Но Эдди уже здесь. Вот он — выбравшись из ущелья, пересекает поляну. К горлу Дэниэла подступает тошнота. Он резко двигает к стене складной стол, и коробки летят на пол. Сверху падают металлические складные стулья.
— Хватит! — огрызается Бруна. — Довольно!
Но Дэниэла уже не остановить. Он ошеломлён собственным страхом, безмерным, неодолимым. Это чужеродный страх, надо его пресечь на корню. Дэниэл делает шаг к столу возле раковины, стволом револьвера сбивает иконы. Хватает с сидений коробки и вытряхивает на пол содержимое — газеты и консервы, игральные карты и карты Таро, старые документы и фотографии. Бруна с криком тяжело поднимается с дивана, но Дэниэл идёт мимо неё в спальню. Сорвав с двери деревянный крест, швыряет в стену.
— Не имеешь права! — завывает Бруна, еле держась на ногах. — Здесь мой дом! — Белки её глаз в красных прожилках, мешки под глазами влажно блестят. — Я здесь живу много лет, никуда отсюда не уйду. Нету у тебя права. Я тоже американка, как ты.
Дэниэл хватает её за запястье, на удивление хлипкое, как цыплячье крылышко.
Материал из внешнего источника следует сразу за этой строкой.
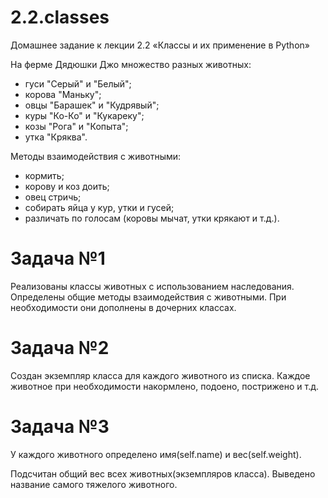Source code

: # 2.2.classes

Домашнее задание к лекции 2.2 «Классы и их применение в Python»

На ферме Дядюшки Джо множество разных животных:

- гуси "Серый" и "Белый";
- корова "Маньку";
- овцы "Барашек" и "Кудрявый";
- куры "Ко-Ко" и "Кукареку";
- козы "Рога" и "Копыта";
- утка "Кряква".

Методы взаимодействия с животными:

- кормить;
- корову и коз доить;
- овец стричь;
- собирать яйца у кур, утки и гусей;
- различать по голосам (коровы мычат, утки крякают и т.д.).

# Задача №1

Реализованы классы животных с использованием наследования. Определены общие методы взаимодействия с животными. При необходимости они дополнены в дочерних классах.

# Задача №2

Создан экземпляр класса для каждого животного из списка. Каждое животное при  необходимости накормлено, подоено, пострижено и т.д.

# Задача №3

У каждого животного определено имя(self.name) и вес(self.weight).

Подсчитан общий вес всех животных(экземпляров класса).
Выведено название самого тяжелого животного.
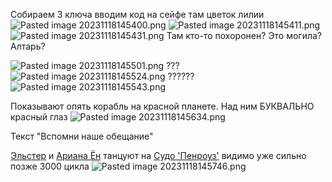 Собираем 3 ключа вводим код на сейфе там цветок лилии
![Pasted image 20231118145400.png](..\..\img\Pasted%20image%2020231118145400.png)
![Pasted image 20231118145411.png](..\..\img\Pasted%20image%2020231118145411.png)
![Pasted image 20231118145431.png](..\..\img\Pasted%20image%2020231118145431.png)
Там кто-то похоронен? Это могила? Алтарь?

![Pasted image 20231118145501.png](..\..\img\Pasted%20image%2020231118145501.png)
???
![Pasted image 20231118145524.png](..\..\img\Pasted%20image%2020231118145524.png)
??????
![Pasted image 20231118145543.png](..\..\img\Pasted%20image%2020231118145543.png)

Показывают опять корабль на красной планете. Над ним БУКВАЛЬНО красный глаз
![Pasted image 20231118145634.png](..\..\img\Pasted%20image%2020231118145634.png)

Текст "Вспомни наше обещание"

[Эльстер](..\%D0%9F%D0%B5%D1%80%D1%81%D0%BE%D0%BD%D0%B0%D0%B6%D0%B8\%D0%AD%D0%BB%D1%8C%D1%81%D1%82%D0%B5%D1%80.md) и [Ариана Ён](..\%D0%9F%D0%B5%D1%80%D1%81%D0%BE%D0%BD%D0%B0%D0%B6%D0%B8\%D0%90%D1%80%D0%B8%D0%B0%D0%BD%D0%B0%20%D0%81%D0%BD.md) танцуют на [Судо 'Пенроуз'](..\%D0%9B%D0%BE%D0%BA%D0%B0%D1%86%D0%B8%D0%B8\%D0%A1%D1%83%D0%B4%D0%BE%20'%D0%9F%D0%B5%D0%BD%D1%80%D0%BE%D1%83%D0%B7'.md) видимо уже сильно позже 3000 цикла
![Pasted image 20231118145746.png](..\..\img\Pasted%20image%2020231118145746.png)
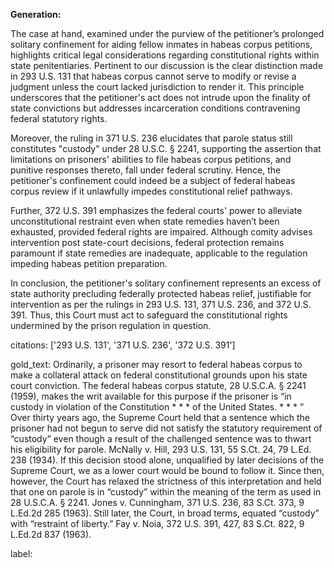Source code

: **Generation:**

The case at hand, examined under the purview of the petitioner’s prolonged solitary confinement for aiding fellow inmates in habeas corpus petitions, highlights critical legal considerations regarding constitutional rights within state penitentiaries. Pertinent to our discussion is the clear distinction made in 293 U.S. 131 that habeas corpus cannot serve to modify or revise a judgment unless the court lacked jurisdiction to render it. This principle underscores that the petitioner's act does not intrude upon the finality of state convictions but addresses incarceration conditions contravening federal statutory rights.

Moreover, the ruling in 371 U.S. 236 elucidates that parole status still constitutes "custody" under 28 U.S.C. § 2241, supporting the assertion that limitations on prisoners' abilities to file habeas corpus petitions, and punitive responses thereto, fall under federal scrutiny. Hence, the petitioner's confinement could indeed be a subject of federal habeas corpus review if it unlawfully impedes constitutional relief pathways.

Further, 372 U.S. 391 emphasizes the federal courts' power to alleviate unconstitutional restraint even when state remedies haven’t been exhausted, provided federal rights are impaired. Although comity advises intervention post state-court decisions, federal protection remains paramount if state remedies are inadequate, applicable to the regulation impeding habeas petition preparation.

In conclusion, the petitioner's solitary confinement represents an excess of state authority precluding federally protected habeas relief, justifiable for intervention as per the rulings in 293 U.S. 131, 371 U.S. 236, and 372 U.S. 391. Thus, this Court must act to safeguard the constitutional rights undermined by the prison regulation in question.

citations: ['293 U.S. 131', '371 U.S. 236', '372 U.S. 391']

gold_text: Ordinarily, a prisoner may resort to federal habeas corpus to make a collateral attack on federal constitutional grounds upon his state court conviction. The federal habeas corpus statute, 28 U.S.C.A. § 2241 (1959), makes the writ available for this purpose if the prisoner is “in custody in violation of the Constitution * * * of the United States. * * * ” Over thirty years ago, the Supreme Court held that a sentence which the prisoner had not begun to serve did not satisfy the statutory requirement of “custody” even though a result of the challenged sentence was to thwart his eligibility for parole. McNally v. Hill, 293 U.S. 131, 55 S.Ct. 24, 79 L.Ed. 238 (1934). If this decision stood alone, unqualified by later decisions of the Supreme Court, we as a lower court would be bound to follow it. Since then, however, the Court has relaxed the strictness of this interpretation and held that one on parole is in “custody” within the meaning of the term as used in 28 U.S.C.A. § 2241. Jones v. Cunningham, 371 U.S. 236, 83 S.Ct. 373, 9 L.Ed.2d 285 (1963). Still later, the Court, in broad terms, equated “custody” with “restraint of liberty.” Fay v. Noia, 372 U.S. 391, 427, 83 S.Ct. 822, 9 L.Ed.2d 837 (1963).

label:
— Нечего себя со мной равнять, — отвечает он.
Дверь фургона распахивается, и на пороге вырастает Эдди. Он в штатском — в кожаной куртке и джинсах, — но на груди полицейский значок, и револьвер наготове.
— Дэниэл, — приказывает он, — бросьте оружие.
Дэниэл качает головой. Нечасто ему приходилось совершать смелые поступки, и один предстоит совершить сейчас — за Саймона, всю жизнь скрывавшего, что он гей; за Клару, повесившуюся на люстре; за Шауля, работавшего по двенадцать часов в день, чтобы его детям не пришлось так надрываться. И за Герти, всех их потерявшую. Во имя веры. Веры не в Бога, а в себя. Не в судьбу, а в свободу воли. Он выживет. Будет жить. Вера в жизнь.
Не выпуская тощего запястья Бруны, он подносит револьвер к её виску, та морщится.
— Дэниэл! — рявкает Эдди. — Я буду стрелять!
Но Дэниэл почти не слышит. Мысль о том, что он невиновен, дарит ему свободу, поднимает его ввысь, как воздушный шар. Он смотрит сверху вниз на Вруну Костелло. Ещё недавно он думал, будто связан с ней чувством долга. Сейчас он не помнит, что у них было общего.
— Акана мукав тут ле дэвлэса, — бормочет напряжённым шёпотом Бруна. — Акана мукав тут ле дэвлэса. Вверяю тебя Господу.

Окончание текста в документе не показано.